Emerging Technology: AI, ML, Deep Learning and Computer Vision
This blog will not go into a huge amount of detail on the technology of neural networks and how they work but will try to explain how the technology could be beneficial to an organization.
Introduction to the terminology
AI – Artificial Intelligence, this is a concept that has been around for many years and at a very high level simply means allowing a computer system to make a decision using input based upon data that it understands.
ML and DL – Machine Learning and Deep learning are very similar and interchangeable concepts; it is a terminology that many people will have heard related to any AI discussions. A good article I found when researching content for this blog post states Machine Learning consists of,
“Algorithms that parse data, learn from that data, and then apply what they’ve learned to make informed decisions”
Conceptually where deep learning differs is an artificial neural network is used that can be trained and will allow a system to start making its own decisions based upon previous training and experience.

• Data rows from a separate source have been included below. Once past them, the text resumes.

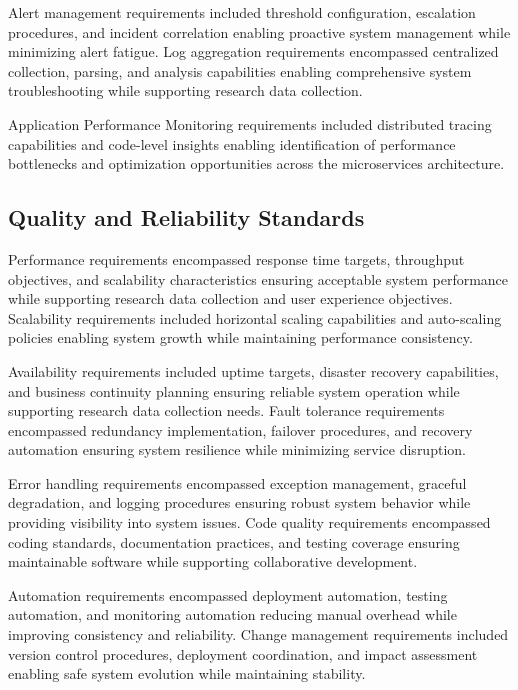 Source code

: Alert management requirements included threshold configuration, escalation procedures, and incident correlation enabling proactive system management while minimizing alert fatigue. Log aggregation requirements encompassed centralized collection, parsing, and analysis capabilities enabling comprehensive system troubleshooting while supporting research data collection.

Application Performance Monitoring requirements included distributed tracing capabilities and code-level insights enabling identification of performance bottlenecks and optimization opportunities across the microservices architecture.

\subsection{Quality and Reliability Standards}

Performance requirements encompassed response time targets, throughput objectives, and scalability characteristics ensuring acceptable system performance while supporting research data collection and user experience objectives. Scalability requirements included horizontal scaling capabilities and auto-scaling policies enabling system growth while maintaining performance consistency.


Availability requirements included uptime targets, disaster recovery capabilities, and business continuity planning ensuring reliable system operation while supporting research data collection needs. Fault tolerance requirements encompassed redundancy implementation, failover procedures, and recovery automation ensuring system resilience while minimizing service disruption.

Error handling requirements encompassed exception management, graceful degradation, and logging procedures ensuring robust system behavior while providing visibility into system issues. Code quality requirements encompassed coding standards, documentation practices, and testing coverage ensuring maintainable software while supporting collaborative development.

Automation requirements encompassed deployment automation, testing automation, and monitoring automation reducing manual overhead while improving consistency and reliability. Change management requirements included version control procedures, deployment coordination, and impact assessment enabling safe system evolution while maintaining stability.

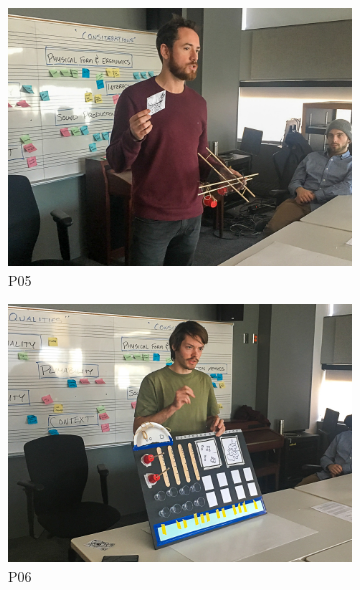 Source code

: \documentclass[letterpaper, 12pt]{article}
\begin{document}
\begin{figure}[t]
    \centering
    \begin{subfigure}{0.49\textwidth}
        \centering
        \includegraphics[width=1\textwidth]{CMJ1.jpg}
        \caption{P05}
        \label{ch3-fig:presentations_P05}
    \end{subfigure}
    \begin{subfigure}{0.49\textwidth}
        \centering
        \includegraphics[width=1\textwidth]{CMJ2.jpg}
        \caption{P06}
        \label{ch3-fig:presentations_P06}
    \end{subfigure}
    \begin{subfigure}{0.49\textwidth}
        \centering

\end{subfigure}
\end{figure}
\end{document}
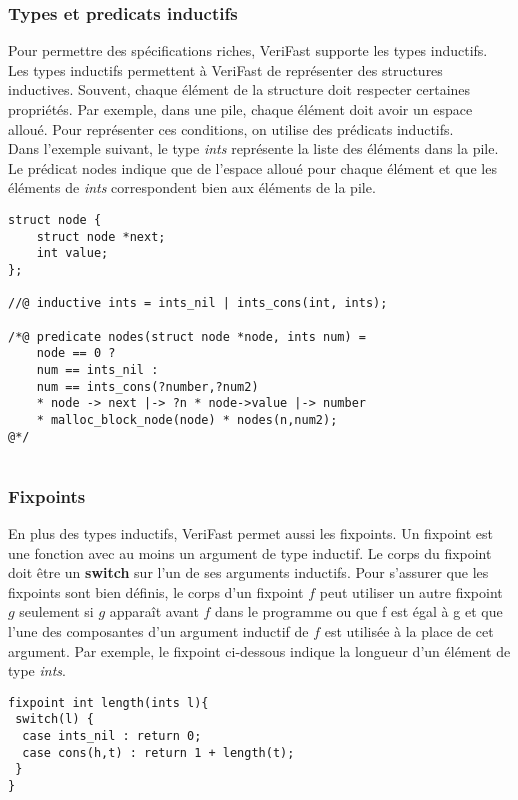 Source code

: \documentclass[9pt,openany]{book}
\newcommand{\verifast}{VeriFast}
\begin{document}
			\subsubsection{Types et predicats inductifs}
		
				Pour permettre des sp\'ecifications riches, \verifast{} supporte les types inductifs. Les types inductifs permettent \`a \verifast{} de repr\'esenter des structures inductives. Souvent, chaque \'el\'ement de la structure doit respecter certaines propri\'et\'es. Par exemple, dans une pile, chaque \'el\'ement doit avoir un espace allou\'e.	Pour repr\'esenter ces conditions, on utilise des pr\'edicats inductifs.\\ Dans l'exemple suivant, le type \textit{ints} repr\'esente la liste des \'el\'ements dans la pile. Le pr\'edicat nodes indique que de l'espace allou\'e pour chaque \'el\'ement et que les \'el\'ements de \textit{ints} correspondent bien aux \'el\'ements de la pile. \par
			
			\begin{lstlisting}
struct node {
	struct node *next;
	int value;
};
				
//@ inductive ints = ints_nil | ints_cons(int, ints);

/*@ predicate nodes(struct node *node, ints num) =
	node == 0 ?
	num == ints_nil :
	num == ints_cons(?number,?num2) 
	* node -> next |-> ?n * node->value |-> number
	* malloc_block_node(node) * nodes(n,num2);
@*/
	
			\end{lstlisting}			
			\subsubsection{Fixpoints}
				En plus des types inductifs, \verifast{} permet aussi les fixpoints. Un fixpoint est une fonction avec au moins un argument de type inductif. Le corps du fixpoint doit \^etre un \textbf{switch} sur l'un de ses arguments inductifs. Pour s'assurer que les fixpoints sont bien d\'efinis, le corps d'un fixpoint $f$ peut utiliser un autre fixpoint $g$ seulement si $g$ appara\^it avant $f$ dans le programme ou que f est \'egal \`a g et que l'une des composantes d'un argument inductif de $f$ est utilis\'ee \`a la place de cet argument. Par exemple, le fixpoint ci-dessous indique la longueur d'un \'el\'ement de type \textit{ints}.
			\begin{lstlisting}
fixpoint int length(ints l){
 switch(l) {
  case ints_nil : return 0;
  case cons(h,t) : return 1 + length(t);
 }
}
			\end{lstlisting}
\end{document}
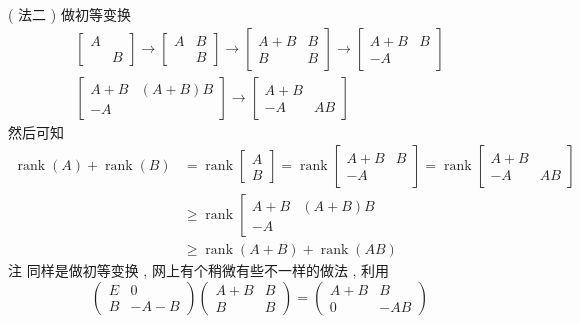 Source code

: \documentclass[10pt]{article}
\begin{document}
( 法二 )  做初等变换 
$$
\begin{gathered}
{\left[\begin{array}{cc}
A & \\
& B
\end{array}\right] \rightarrow\left[\begin{array}{ll}
A & B \\
& B
\end{array}\right] \rightarrow\left[\begin{array}{cc}
A+B & B \\
B & B
\end{array}\right] \rightarrow\left[\begin{array}{cc}
A+B & B \\
-A &
\end{array}\right]} \\
{\left[\begin{array}{cc}
A+B & (A+B) B \\
-A &
\end{array}\right] \rightarrow\left[\begin{array}{cc}
A+B & \\
-A & A B
\end{array}\right]}
\end{gathered}
$$
 然后可知 
$$
\begin{aligned}
\operatorname{rank}(A)+\operatorname{rank}(B) &=\operatorname{rank}\left[\begin{array}{ll}
A \\
B
\end{array}\right]=\operatorname{rank}\left[\begin{array}{cc}
A+B & B \\
-A &
\end{array}\right]=\operatorname{rank}\left[\begin{array}{cc}
A+B & \\
-A & A B
\end{array}\right] \\
& \geqslant \operatorname{rank}\left[\begin{array}{cc}
A+B & (A+B) B \\
-A
\end{array}\right.\\
& \geqslant \operatorname{rank}(A+B)+\operatorname{rank}(A B)
\end{aligned}
$$
 注   同样是做初等变换 ,  网上有个稍微有些不一样的做法 ,  利用 
$$
\left(\begin{array}{cc}
E & 0 \\
B & -A-B
\end{array}\right)\left(\begin{array}{cc}
A+B & B \\
B & B
\end{array}\right)=\left(\begin{array}{cc}
A+B & B \\
0 & -A B
\end{array}\right)
$$
\end{document}
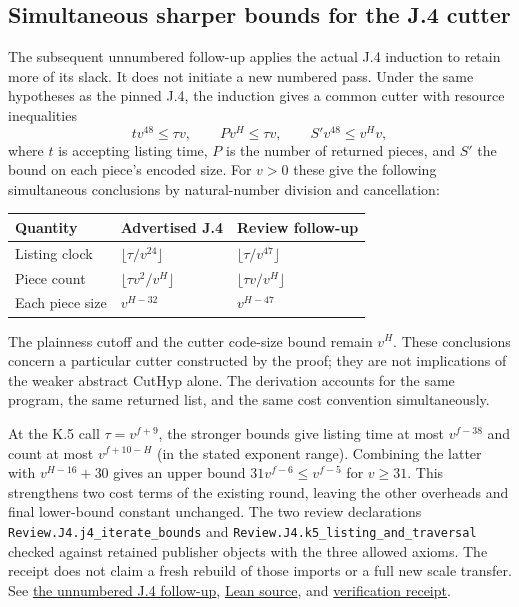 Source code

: \documentclass[11pt,letterpaper]{article}
\theoremstyle{definition}\newtheorem{definition}[theorem]{Definition}\newtheorem{example}[theorem]{Example}
\theoremstyle{remark}\newtheorem{remark}[theorem]{Remark}
\newcommand{\follow}[2]{\href{https://github.com/nousentllc/VP-VNP-Review/blob/8a7976933b6b2b4ffda1ad3a0dfb5fc6b6f023e8/#1}{#2}}
\begin{document}
\subsection{Simultaneous sharper bounds for the J.4 cutter}\label{sec:j4tight}
The subsequent unnumbered follow-up applies the actual J.4 induction to retain more of its slack. It does not initiate a new numbered pass. Under the same hypotheses as the pinned J.4, the induction gives a common cutter with resource inequalities
\[
 t v^{48}\le \tau v,\qquad Pv^H\le\tau v,\qquad S'v^{48}\le v^H v,
\]
where $t$ is accepting listing time, $P$ is the number of returned pieces, and $S'$ the bound on each piece's encoded size. For $v>0$ these give the following simultaneous conclusions by natural-number division and cancellation:
\begin{center}
\begin{tabular}{@{}lll@{}}\toprule
Quantity & Advertised J.4 & Review follow-up \\\midrule
Listing clock & $\lfloor\tau/v^{24}\rfloor$ & $\lfloor\tau/v^{47}\rfloor$\\
Piece count & $\lfloor\tau v^2/v^H\rfloor$ & $\lfloor\tau v/v^H\rfloor$\\
Each piece size & $v^{H-32}$ & $v^{H-47}$\\
\bottomrule\end{tabular}
\end{center}
The plainness cutoff and the cutter code-size bound remain $v^H$. These conclusions concern a particular cutter constructed by the proof; they are not implications of the weaker abstract CutHyp alone. The derivation accounts for the same program, the same returned list, and the same cost convention simultaneously.

At the K.5 call $\tau=v^{f+9}$, the stronger bounds give listing time at most $v^{f-38}$ and count at most $v^{f+10-H}$ (in the stated exponent range). Combining the latter with $v^{H-16}+30$ gives an upper bound $31v^{f-6}\le v^{f-5}$ for $v\ge31$. This strengthens two cost terms of the existing round, leaving the other overheads and final lower-bound constant unchanged. The two review declarations \texttt{Review.J4.j4\_iterate\_bounds} and \texttt{Review.J4.k5\_listing\_and\_traversal} checked against retained publisher objects with the three allowed axioms. The receipt does not claim a fresh rebuild of those imports or a full new scale transfer. See \follow{followups/j4/README.md}{the unnumbered J.4 follow-up}, \follow{followups/j4/J4_Followup.lean}{Lean source}, and \follow{followups/j4/verification.json}{verification receipt}.
\end{document}
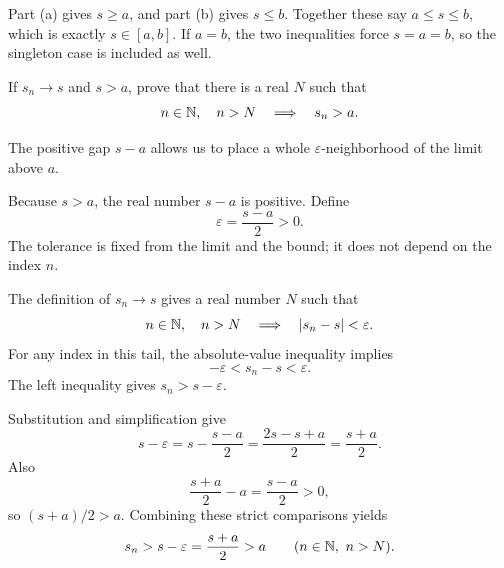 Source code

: Part (a) gives $s\ge a$, and part (b) gives $s\le b$.
Together these say $a\le s\le b$, which is exactly $s\in[a,b]$.
If $a=b$, the two inequalities force $s=a=b$, so the singleton case
is included as well.



\goal If $s_n\to s$ and $s>a$, prove that there is a real $N$ such that
\[
 n\in\N,\quad n>N\quad\Longrightarrow\quad s_n>a.
\]

\idea The positive gap $s-a$ allows us to place a whole
$\varepsilon$-neighborhood of the limit above $a$.

Because $s>a$, the real number $s-a$ is positive. Define
\[
 \varepsilon=\frac{s-a}{2}>0.
\]
The tolerance is fixed from the limit and the bound; it does not depend
on the index $n$.

The definition of $s_n\to s$ gives a real number $N$ such that
\[
 n\in\N,\quad n>N\quad\Longrightarrow\quad
 \abs{s_n-s}<\varepsilon.
\]
For any index in this tail, the absolute-value inequality implies
\[
 -\varepsilon<s_n-s<\varepsilon.
\]
The left inequality gives $s_n>s-\varepsilon$.

Substitution and simplification give
\[
 s-\varepsilon
   =s-\frac{s-a}{2}
   =\frac{2s-s+a}{2}
   =\frac{s+a}{2}.
\]
Also
\[
 \frac{s+a}{2}-a=\frac{s-a}{2}>0,
\]
so $(s+a)/2>a$. Combining these strict comparisons yields
\[
 s_n>s-\varepsilon=\frac{s+a}{2}>a
 \qquad(n\in\N,\ n>N).
\]

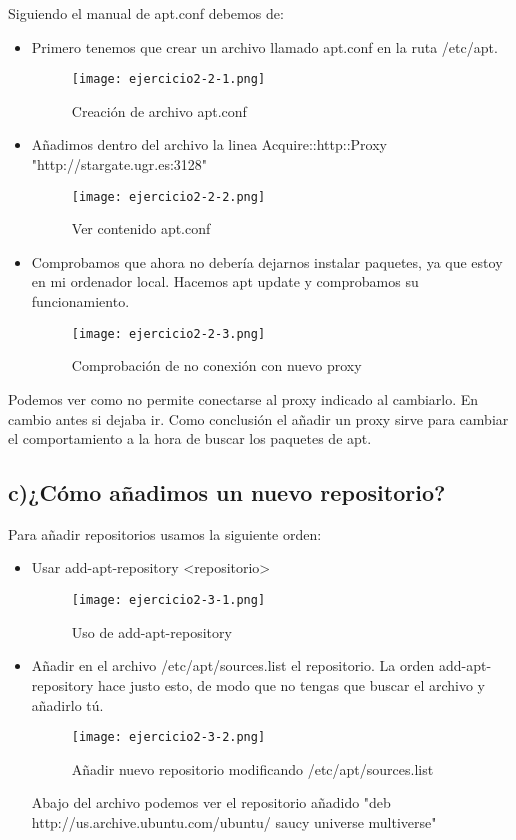 	Siguiendo el manual de apt.conf\cite{ejercicio2-2} debemos de:
	\begin{itemize}
		\item Primero tenemos que crear un archivo llamado apt.conf en la ruta /etc/apt.
		\begin{figure}[H] 
			\centering
			\texttt{[image: ejercicio2-2-1.png]} 
			\label{figura16} 
			
			\caption{Creación de archivo apt.conf}
		\end{figure}
		\item Añadimos dentro del archivo la linea Acquire::http::Proxy "http://stargate.ugr.es:3128"
		\begin{figure}[H] 
			\centering
			\texttt{[image: ejercicio2-2-2.png]} 
			\label{figura17} 
			
			\caption{Ver contenido apt.conf}
		\end{figure}
		\item Comprobamos que ahora no debería dejarnos instalar paquetes, ya que estoy en mi ordenador local. Hacemos apt update y comprobamos su funcionamiento.
			\begin{figure}[H] 
				\centering
				\texttt{[image: ejercicio2-2-3.png]} 
				\label{figura18} 
				
				\caption{Comprobación de no conexión con nuevo proxy}
			\end{figure}
	\end{itemize}
	
	Podemos ver como no permite conectarse al proxy indicado al cambiarlo. En cambio antes si dejaba ir. Como conclusión el añadir un proxy sirve para cambiar el comportamiento a la hora de buscar los paquetes de apt.
	
	\subsection{c)¿Cómo añadimos un nuevo repositorio?}
	
	Para añadir repositorios usamos la siguiente orden\cite{ejercicio2-3}: 
	\begin{itemize}
		\item Usar add-apt-repository <repositorio>
			\begin{figure}[H] 
				\centering
				\texttt{[image: ejercicio2-3-1.png]} 
				\label{figura19} 
				
				\caption{Uso de add-apt-repository}
			\end{figure}
		\item Añadir en el archivo /etc/apt/sources.list el repositorio. La orden add-apt-repository hace justo esto, de modo que no tengas que buscar el archivo y añadirlo tú.
			\begin{figure}[H] 
				\centering
				\texttt{[image: ejercicio2-3-2.png]} 
				\label{figura20} 
				
				\caption{Añadir nuevo repositorio modificando /etc/apt/sources.list}
			\end{figure}
		Abajo del archivo podemos ver el repositorio añadido "deb http://us.archive.ubuntu.com/ubuntu/ saucy universe multiverse"
	\end{itemize}
	

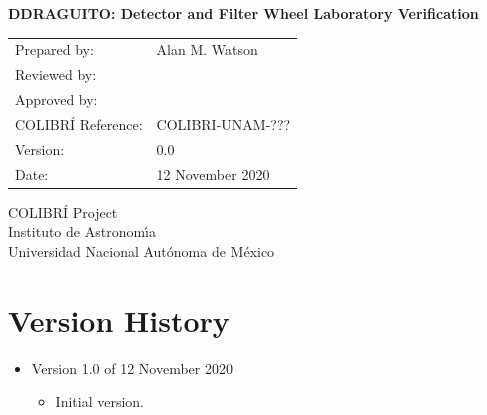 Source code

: \documentclass{article}
\begin{document}
\pagestyle{empty}

\begin{center}

{\Large \bfseries DDRAGUITO: Detector and Filter Wheel Laboratory Verification}

\vspace{2cm}

\begin{tabular}{ll}
Prepared by:&Alan M. Watson\\
Reviewed by:&\\
Approved by:&\\
COLIBRÍ Reference:&COLIBRI-UNAM-???\\
Version:&0.0\\
Date:&12 November 2020\\
\end{tabular}

\vspace{\fill}

COLIBRÍ Project\\
Instituto de Astronom{\'\i}a\\
Universidad Nacional Aut\'onoma de M\'exico

\end{center}

\newpage

\clearpage
\section*{Version History}

\begin{itemize}

\item Version 1.0 of 12 November 2020

\begin{itemize}
    \item Initial version.
\end{itemize}

\end{itemize}


\clearpage

\pagestyle{plain}

\setcounter{tocdepth}{2}
\tableofcontents
\newpage


\end{document}
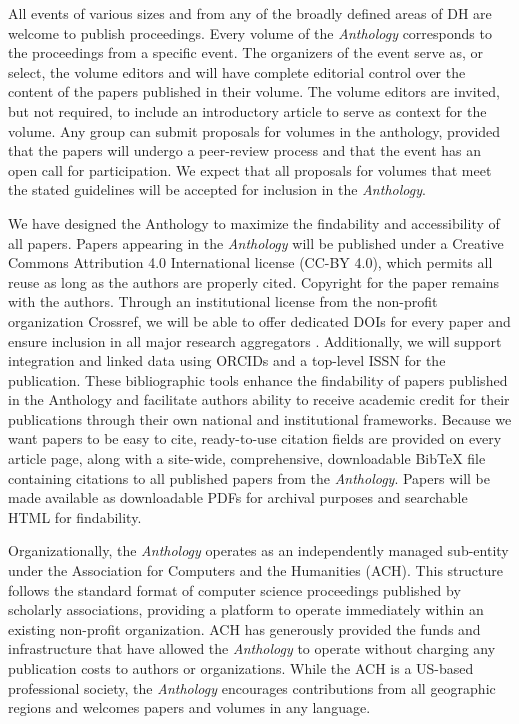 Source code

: \documentclass[final]{anthology-ch} %
\begin{document}
All events of various sizes and from any of the broadly defined areas of
DH are welcome to publish proceedings. Every volume of the
\emph{Anthology} corresponds to the proceedings from a specific event.
The organizers of the event serve as, or select, the volume editors and
will have complete editorial control over the content of the papers
published in their volume. The volume editors are invited, but not
required, to include an introductory article to serve as context for the
volume. Any group can submit proposals for volumes in the anthology,
provided that the papers will undergo a peer-review process and that the
event has an open call for participation. We expect that all proposals
for volumes that meet the stated guidelines will be accepted for
inclusion in the \emph{Anthology}.

We have designed the Anthology to maximize the findability and
accessibility of all papers. Papers appearing in the \emph{Anthology}
will be published under a Creative Commons Attribution 4.0 International
license (CC-BY 4.0), which permits all reuse as long as the authors are
properly cited. Copyright for the paper remains with the authors.
Through an institutional license from the non-profit organization
Crossref, we will be able to offer dedicated DOIs for every paper and
ensure inclusion in all major research aggregators
\cite{chandrakar2006digital, hendricks2020crossref}. Additionally, we
will support integration and linked data using ORCIDs and a top-level
ISSN for the publication. These bibliographic tools enhance the
findability of papers published in the Anthology and facilitate
authors\textquotesingle{} ability to receive academic credit for their
publications through their own national and institutional frameworks.
Because we want papers to be easy to cite, ready-to-use citation fields
are provided on every article page, along with a site-wide,
comprehensive, downloadable BibTeX file containing citations to all
published papers from the \emph{Anthology}. Papers will be made
available as downloadable PDFs for archival purposes and searchable HTML
for findability.

Organizationally, the \emph{Anthology} operates as an independently
managed sub-entity under the Association for Computers and the
Humanities (ACH). This structure follows the standard format of computer
science proceedings published by scholarly associations, providing a
platform to operate immediately within an existing non-profit
organization. ACH has generously provided the funds and infrastructure
that have allowed the \emph{Anthology} to operate without charging any
publication costs to authors or organizations. While the ACH is a
US-based professional society, the \emph{Anthology} encourages
contributions from all geographic regions and welcomes papers and
volumes in any language.
\end{document}
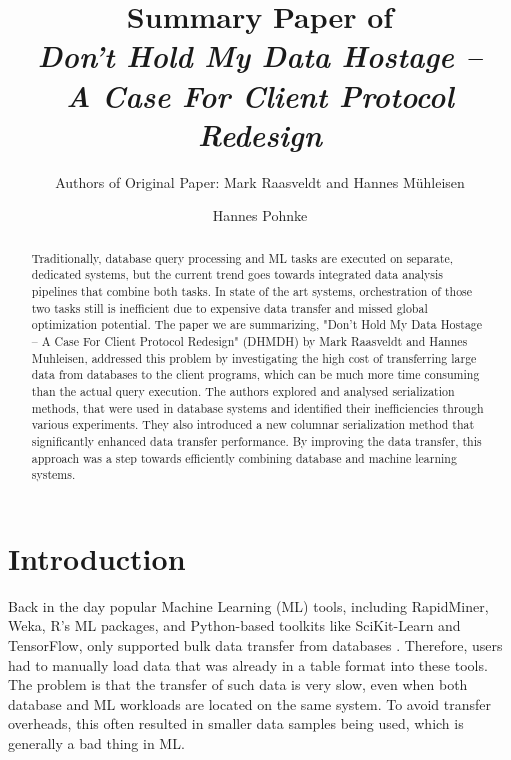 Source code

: \documentclass[sigconf]{acmart}
\begin{document}
\title{Summary Paper of \\ \textit{Don’t Hold My Data Hostage – \\A Case For Client Protocol Redesign}}
\subtitle{Authors of Original Paper: Mark Raasveldt and Hannes Mühleisen}


\author{Hannes Pohnke}


\begin{abstract}
Traditionally, database query processing and ML tasks are executed on separate, dedicated systems, but the current trend goes towards integrated data analysis pipelines that combine both tasks. In state of the art systems, orchestration of those two tasks still is inefficient due to expensive data transfer and missed global optimization potential. The paper we are summarizing, "Don’t Hold My Data Hostage – A Case For Client Protocol Redesign" (DHMDH) by Mark Raasveldt and Hannes Muhleisen, addressed this problem by investigating the high cost of transferring large data from databases to the client programs, which can be much more time consuming than the actual query execution. The authors explored and analysed serialization methods, that were used in database systems and identified their inefficiencies through various experiments. They also introduced a new columnar serialization method that significantly enhanced data transfer performance. By improving the data transfer, this approach was a step towards efficiently combining database and machine learning systems.
\end{abstract}


\maketitle

\section{Introduction}
Back in the day popular Machine Learning (ML) tools, including RapidMiner, Weka, R's ML packages, and Python-based toolkits like SciKit-Learn and TensorFlow, only supported bulk data transfer from databases \cite{viele papperpereper}. Therefore, users had to manually load data that was already in a table format into these tools. The problem is that the transfer of such data is very slow, even when both database and ML workloads are located on the same system. To avoid transfer overheads, this often resulted in smaller data samples being used, which is generally a bad thing in ML.
\end{document}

In a real-world scenario, this may mean showing many images of a single object to the system to allow it to make informed decisions on that object even if it is not exactly the same image in the future, but also remember the new image for future reference if it was correct.
Computer Vision –this has also been around for a long time, one of the best-known images/object recognition systems or technology often referred to as Computer Vision would be Google Goggles or more recently Google Lens. Image or Object recognition can be ‘trained’ into a Deep Learning neural network by showing many of the same images of an object to ‘train’ the solution to achieve the goal you require.
What are the applications of this technology?
I will also reference Wikipedia on this as I think it defines perfectly the different commercial and industrial uses for this technology.
- Automatic inspection, e.g., in manufacturing applications.
- Assisting humans in identification tasks, e.g., a species identification system;
- Controlling processes, e.g., an industrial robot;
- Detecting events, e.g., for visual surveillance or people counting, e.g., in the restaurant industry;
- Interaction, e.g., as the input to a device for computer-human interaction;
- Modeling objects or environments, e.g., medical image analysis or topographical modeling;
- Navigation, e.g., by an autonomous vehicle or mobile robot; and
- Organizing information, e.g., for indexing databases of images and image sequences.
What is the future of Deep Learning and Computer Vision?
From my own personal experience, it is actually a hobby of mine, and as the technology around GPU’s (Graphic Processing Units) becomes cheaper and more available to small to medium enterprise companies and even hobbyists, the ability to create your own deep learning and AI solutions becomes more available.
One recent technology we have been investigating is Jetson Nano SBC/Single Board Computers (although some people would argue it is not single board) entry-level high GPU performance computer boards like this open up the world of deep learning and AI to a much wider audience.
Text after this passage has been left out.